EXERCISE:
Lines of the listing below that contain the string "simulazione" are to be returned.

MATERIAL TO PROCESS:

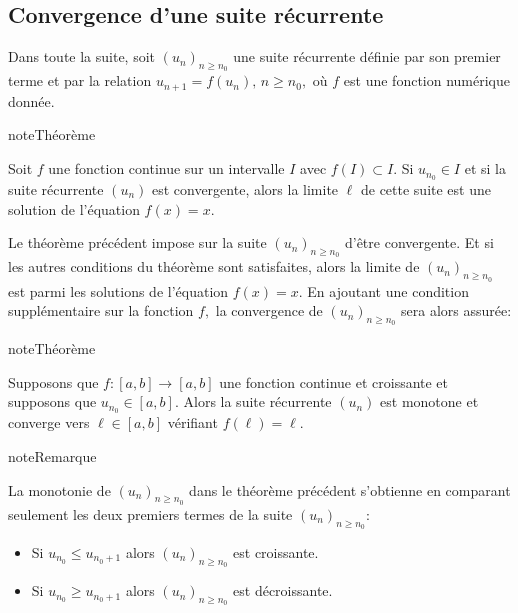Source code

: \documentclass[letterpaper,10pt,french]{jupyterBook}
\begin{document}
\subsection{Convergence d’une suite récurrente}
\label{\detokenize{suites:convergence-d-une-suite-recurrente}}
\sphinxAtStartPar
Dans toute la suite, soit \((u_n)_{n\geq n_0}\) une suite récurrente définie par son premier terme et par la relation \(u_{n+1}=f(u_n),\,n\geq n_0,\) où \(f\) est une fonction numérique donnée.

\begin{sphinxadmonition}{note}{Théorème}

\sphinxAtStartPar
Soit \(f\) une fonction continue sur un intervalle \(I\) avec \(f(I)\subset I.\) Si \(u_{n_0}\in I\) et si la suite récurrente \((u_n)\) est convergente, alors la limite \(\ell\) de cette suite est une solution de l’équation \(f(x)=x.\)
\end{sphinxadmonition}

\sphinxAtStartPar
Le théorème précédent impose sur la suite \((u_n)_{n\geq n_0}\) d’être convergente. Et si les autres conditions du théorème sont satisfaites, alors la limite de \((u_n)_{n\geq n_0}\) est parmi les solutions de l’équation \(f(x)=x.\) En ajoutant une condition supplémentaire sur la fonction \(f,\) la convergence de \((u_n)_{n\geq n_0}\) sera alors assurée:

\begin{sphinxadmonition}{note}{Théorème}

\sphinxAtStartPar
Supposons que \(f:[a,b]\rightarrow [a,b]\) une fonction continue et croissante et supposons que \(u_{n_0}\in [a,b].\) Alors la suite récurrente \((u_n)\) est monotone et converge vers \(\ell\in [a,b]\) vérifiant \(f(\ell)=\ell.\)
\end{sphinxadmonition}

\begin{sphinxadmonition}{note}{Remarque}

\sphinxAtStartPar
La monotonie de \((u_n)_{n\geq n_0}\) dans le théorème précédent s’obtienne en comparant seulement les deux premiers termes de la suite \((u_n)_{n\geq n_0}:\)
\begin{itemize}
\item {} 
\sphinxAtStartPar
Si \(u_{n_0}\leq u_{n_0+1}\) alors \((u_n)_{n\geq n_0}\) est croissante.

\item {} 
\sphinxAtStartPar
Si \(u_{n_0}\geq u_{n_0+1}\) alors \((u_n)_{n\geq n_0}\) est décroissante.

\end{itemize}
\end{sphinxadmonition}
\end{document}
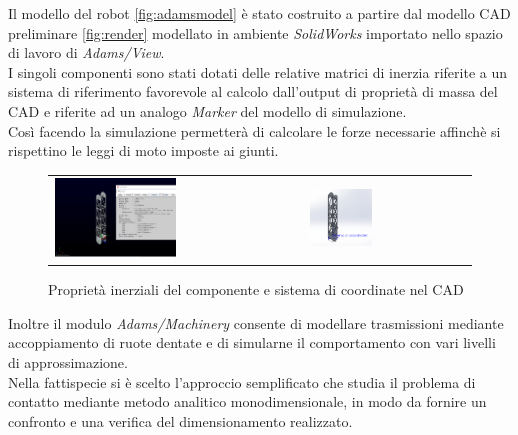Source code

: \documentclass[%
corpo=11pt,
twoside,
 stile=classica,
oldstyle,
greek,%
]{toptesi}
\begin{document}
	Il modello del robot \ref{fig:adamsmodel} è stato costruito a partire dal modello CAD preliminare \ref{fig:render} modellato in ambiente \textit{SolidWorks} importato nello spazio di lavoro di \textit{Adams/View}.\\
	 I singoli componenti sono stati dotati delle relative matrici di inerzia riferite a un sistema di riferimento favorevole al calcolo dall'output di proprietà di massa del CAD e riferite ad un analogo \textit{Marker} del modello di simulazione. \\
	 Così facendo la simulazione permetterà di calcolare le forze necessarie affinchè si rispettino le leggi di moto imposte ai giunti.
			\begin{figure}
			\centering
			\begin{tabular} {ll}
		
			\includegraphics[width=0.5\textwidth]{Screen/inertia.png}
			&
			\includegraphics[width=0.4\textwidth]{Screen/coordinate.png}
			\end{tabular}
			\caption{Proprietà inerziali del componente e sistema di coordinate nel CAD}
			\label{fig:inertia}
			\end{figure}
	 Inoltre il modulo \textit{Adams/Machinery} consente di modellare trasmissioni mediante accoppiamento di ruote dentate e di simularne il comportamento con vari livelli di approssimazione. \\
	 Nella fattispecie si è scelto l'approccio semplificato che studia il problema di contatto mediante metodo analitico monodimensionale, in modo da fornire un confronto e una verifica del dimensionamento realizzato. 	
\end{document}
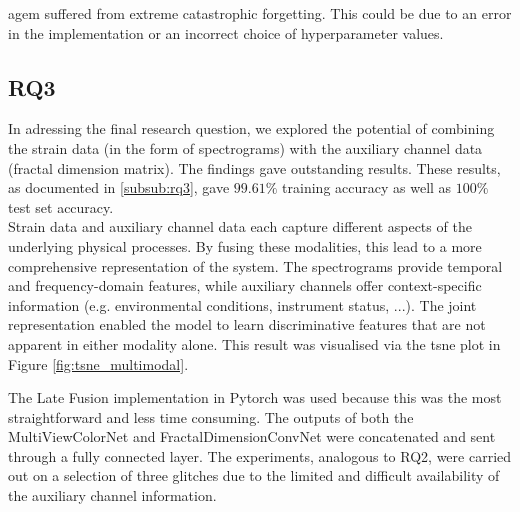 \acrshort{agem} suffered from extreme catastrophic forgetting. This could be due to an error in the implementation or an incorrect choice of hyperparameter values. \\

\subsection{RQ3}
In adressing the final research question, we explored the potential of combining the strain data (in the form of spectrograms) with the auxiliary channel data (fractal dimension matrix). The findings gave outstanding results. These results, as documented in \ref{subsub:rq3}, gave $99.61\%$ training accuracy as well as $100\%$ test set accuracy. \\
Strain data and auxiliary channel data each capture different aspects of the underlying physical processes. By fusing these modalities, this lead to a more comprehensive representation of the system. The spectrograms provide temporal and frequency-domain features, while auxiliary channels offer context-specific information (e.g. environmental conditions, instrument status, ...).
The joint representation enabled the model to learn discriminative features that are not apparent in either modality alone. This result was visualised via the \acrshort{tsne} plot in Figure \ref{fig:tsne_multimodal}.

The Late Fusion implementation in Pytorch was used because this was the most straightforward and less time consuming. The outputs of both the MultiViewColorNet and FractalDimensionConvNet were concatenated and sent through a fully connected layer. The experiments, analogous to RQ2, were carried out on a selection of three glitches due to the limited and difficult availability of the auxiliary channel information. 

\newpage
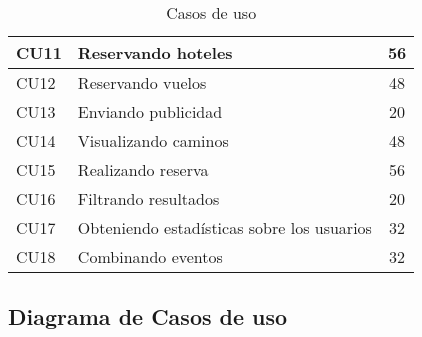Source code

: \begin{table}[]
\begin{tabular}{|l|l|c|}
CU11                                                          & Reservando hoteles                                                & 56                    \\ \hline
CU12                                                          & Reservando vuelos                                                 & 48                    \\ \hline
CU13                                                          & Enviando publicidad                                               & 20                    \\ \hline
CU14                                                          & Visualizando caminos                                              & 48                    \\ \hline
CU15                                                          & Realizando reserva                                                & 56                    \\ \hline
CU16                                                          & Filtrando resultados                                              & 20                    \\ \hline
CU17                                                          & Obteniendo estadísticas sobre los usuarios                        & 32                    \\ \hline
CU18                                                          & Combinando eventos                                                & 32                    \\ \hline
\end{tabular}
\caption{Casos de uso}
\label{tab:cu}
\end{table}

\subsection{Diagrama de Casos de uso}

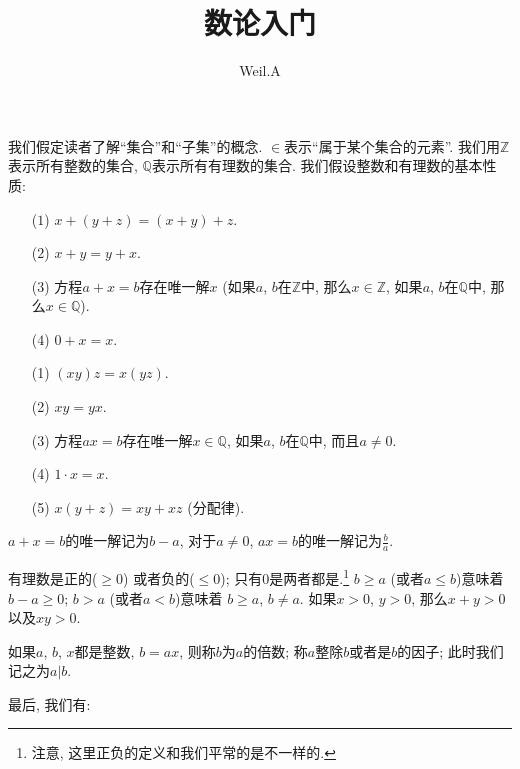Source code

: \documentclass[12pt,a4paper]{book} %
\theoremstyle{remark}
\theoremstyle{example}
\theoremstyle{lemma}
\theoremstyle{corollary}
\numberwithin{theorem}{chapter}
\begin{document}
\title{数论入门}
\author{Weil.A}
\maketitle

\chapter{} \label{chapter:1}
我们假定读者了解``集合''和``子集''的概念. $\in$表示``属于某个集合的元素''. 我们用$\mathbb{Z}$表示所有整数的集合, $\mathbb{Q}$表示所有有理数的集合. 我们假设整数和有理数的基本性质:
\begin{enumerate}
\item[($1$)] $x + (y + z) = (x + y) + z$.

\item[($2$)] $x + y = y + x$.

\item[($3$)] 方程$a + x = b$存在唯一解$x$ (如果$a$, $b$在$\mathbb{Z}$中, 那么$x \in \mathbb{Z}$, 如果$a$, $b$在$\mathbb{Q}$中, 那么$x \in \mathbb{Q}$).

\item[($4$)] $0 + x = x$.

\item[(1\textquotesingle)] $(xy)z = x(yz)$.

\item[(2\textquotesingle)] $xy = yx$.

\item[(3\textquotesingle)] 方程$ax = b$存在唯一解$x \in \mathbb{Q}$, 如果$a$, $b$在$\mathbb{Q}$中, 而且$a \neq 0$.

\item[(4\textquotesingle)] $1 \cdot x = x$.

\item[(5)] $x(y + z) = xy + xz$ (分配律).
\end{enumerate}

$a + x = b$的唯一解记为$b - a$, 对于$a \neq 0$, $ax = b$的唯一解记为$\frac{b}{a}$.

有理数是正的($\ge 0$) 或者负的($\le 0$); 只有$0$是两者都是.\footnote{注意, 这里正负的定义和我们平常的是不一样的.} $b \ge a$ (或者$a \le b$)意味着$b - a \ge 0$; $b > a$ (或者$a < b$)意味着 $b \ge a$, $b \neq a$. 如果$x > 0$, $y > 0$, 那么$x + y > 0$以及$xy > 0$.

如果$a$, $b$, $x$都是整数, $b = ax$, 则称$b$为$a$的倍数; 称$a$整除$b$或者是$b$的因子; 此时我们记之为$a | b$.

最后, 我们有:
\end{document}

RESPONSE:
	 I singoli componenti sono stati dotati delle relative matrici di inerzia riferite a un sistema di riferimento favorevole al calcolo dall'output di proprietà di massa del CAD e riferite ad un analogo \textit{Marker} del modello di simulazione. \\
	 Così facendo la simulazione permetterà di calcolare le forze necessarie affinchè si rispettino le leggi di moto imposte ai giunti.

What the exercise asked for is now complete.